Sur la voie du thé vert
Au pays du soleil levant se pratique, notamment dans les temples zen, la cérémonie du thé (Chadô ou Chanoyu). Le matcha, thé vert en poudre, est fouetté en mousse et se déguste selon un cérémonial très codifié inspiré par les préceptes de Sen no Rikyû au XVIe siècle. Pour Kakuzô Okakura (Le livre du thé) : « L’art du thé consiste en effet à dissimuler la beauté que l’on est capable de découvrir, et à suggérer celle que l‘on n’ose révéler ». De ce culte de l’imparfait à aujourd’hui, ce thé se retrouve aussi en cuisine, délicieusement associé à la pâte de haricot rouge (azuki) ou, pour les palais Occidentaux, savoureusement marié au chocolat blanc.
En parfum, ce thé vert a inspiré et a ouvert la voie à de nombreuses créations. Succès mondial, CK One (1995) est un parfum mixte à la fraîcheur bergamote ; un accord thé traverse le parfum de la tête au fond. Frais et agréable, il doit aussi son succès à sa parfaite adéquation à une époque où l’un est l’autre et où les codes masculins et féminins fusionnent.
Green Tea d’Elizabeth Arden (2000) ajoute à son départ hespéridé, une senteur de rhubarbe acidulée et une fraîcheur menthe aromatisée de graines de céleri.
Eau de Thé vert de Roger & Gallet joue la fraîcheur Cologne avec mandarine, orange, yuzu sur fond boisé de cèdre.
L’Occitane, à partir de 1999, a imaginé des thés verts. Un premier avec muscade, cèdre, thym, suivi d’un Thé vert & Bigarade, évidemment orange, mais aussi cèdre et muscs blancs. Les versions ensuite s’aromatiseront : menthe et puis jasmin.
En 2009 Paris–Tokyo de Guerlain, un voyage autour du thé vert avec une délicate violette, un jasmin sur fond boisé de cèdre. Très populaire au Japon notamment pour les tansu, le cèdre ou faux cyprès est appelé hinoki et se retrouve très souvent associé au thé vert dans les compositions.
En 2014 Dans Tea Escape Tokyo 2008, (Replica de Maison Martin Margiela) Fabrice Pellegrin compose une échappée belle au Japon avec poivre rose, menthe, le tout servi avec du riz soufflé.
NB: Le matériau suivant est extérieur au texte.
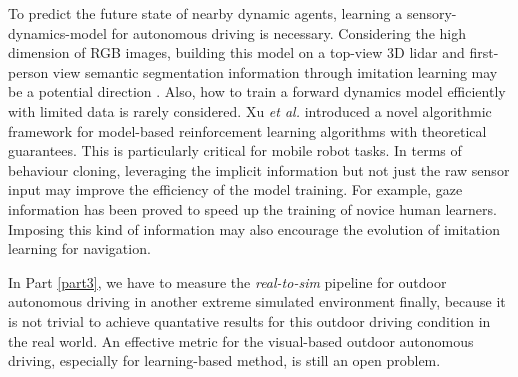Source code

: To predict the future state of nearby dynamic agents, learning a sensory-dynamics-model for autonomous driving is necessary. Considering the high dimension of RGB images, building this model on a top-view 3D lidar and first-person view semantic segmentation information through imitation learning may be a potential direction \cite{Rhinehart_2018_ECCV, rhinehart2018deep}.
Also, how to train a forward dynamics model efficiently with limited data is rarely considered. Xu \textit{et al.} \cite{xu2018algorithmic} introduced a novel algorithmic framework for model-based reinforcement learning algorithms with theoretical guarantees. This is particularly critical for mobile robot tasks. In terms of behaviour cloning, leveraging the implicit information but not just the raw sensor input may improve the efficiency of the model training. For example, gaze information has been proved to speed up the training of novice human learners.
Imposing this kind of information \cite{chen2019gaze, liu2019gaze} may also encourage the evolution of imitation learning for navigation.

In Part \ref{part3}, we have to measure the \textit{real-to-sim} pipeline for outdoor autonomous driving in another extreme simulated environment finally, because it is not trivial to achieve quantative results for this outdoor driving condition in the real world. An effective metric for the visual-based outdoor autonomous driving, especially for learning-based method, is still an open problem.
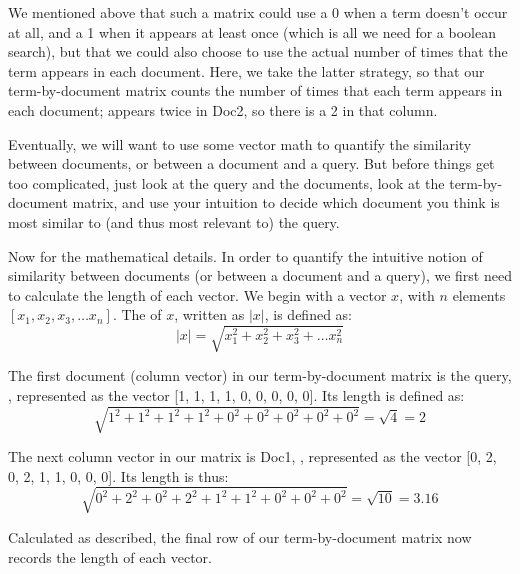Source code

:   We mentioned above that such a matrix could use a 0 when a term doesn't occur at all, and a 1 when it appears at least once (which is all we need for a boolean search), but that we could also choose to use the actual number of times that the term appears in each document.  Here, we take the latter strategy, so that our term-by-document matrix counts the number of times that each term appears in each document;  appears twice in Doc2, so there is a 2 in that column.

Eventually, we will want to use some vector math to quantify the similarity between documents, or between a document and a query.  But before things get too complicated, just look at the query and the documents, look at the term-by-document matrix, and use your intuition to decide which document you think is most similar to (and thus most relevant to) the query.

Now for the mathematical details.  In order to quantify the intuitive notion of similarity between documents (or between a document and a query), we first need to calculate the length of each vector.  We begin with a vector $x$, with $n$ elements $[x_{1}, x_{2}, x_{3}, \ldots x_{n}]$.  The  of $x$, written as $|x|$, is defined as:
\begin{equation}
 |x| = \sqrt{x_{1}^{2} + x_{2}^{2} +  x_{3}^{2} + \ldots x_{n}^{2}}
\end{equation}

The first document (column vector) in our term-by-document matrix is the query, , represented as the vector [1, 1, 1, 1, 0, 0, 0, 0, 0].  Its length is defined as:
\begin{equation}
  \sqrt{1^{2} + 1^{2} + 1^{2} + 1^{2} + 0^{2} + 0^{2} + 0^{2} + 0^{2} + 0^{2}} = \sqrt{4} = 2
\end{equation}

The next column vector in our matrix is Doc1, , represented as the vector [0, 2, 0, 2, 1, 1, 0, 0, 0].  Its length is thus:
\begin{equation}
   \sqrt{0^{2} + 2^{2} + 0^{2} + 2^{2} + 1^{2} + 1^{2} + 0^{2} + 0^{2} + 0^{2}} = \sqrt{10} = 3.16 
\end{equation}

Calculated as described, the final row of our term-by-document matrix now records the length of each vector.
Dans un lac ensoleillé a plongé Teazzura, Aqua Allegoria de Guerlain. Là, se déguste un thé vert à la jolie fraîcheur agrume de bergamote et yuzu tandis que fleurit un jasmin solaire sous un ciel azur.
Au pays du matin calme, le thé est aussi potion magique. Escapade vers Jeju, L’île au thé (Annick Goutal) pétille avec la légèreté du mandarinier sur infusion de thé. On imagine Camille Goutal et Isabelle Doyen parcourir l’île à la découverte des senteurs qui allaient habiter leur création. L’osmanthus s’imposa avec ses fleurs et son odeur abricotée. L’île a aussi donné son nom à un thé, le Jejudo Impérial, un thé vert de Corée (Palais des thés) ; plus « chair de poisson » que le thé vert japonais !
Histoires de thés
D’autres thés apportent leurs saveurs aux parfums, mais en mineur. S’invite aussi le maté, faux thé ou thé du Paraguay, qualifié aussi de thé des jésuites ; son nom vient du langage quechua où il signifie calebasse, contenant les herbes. S’il se boit selon le même principe d’infusion, il se retrouve aussi en parfumerie.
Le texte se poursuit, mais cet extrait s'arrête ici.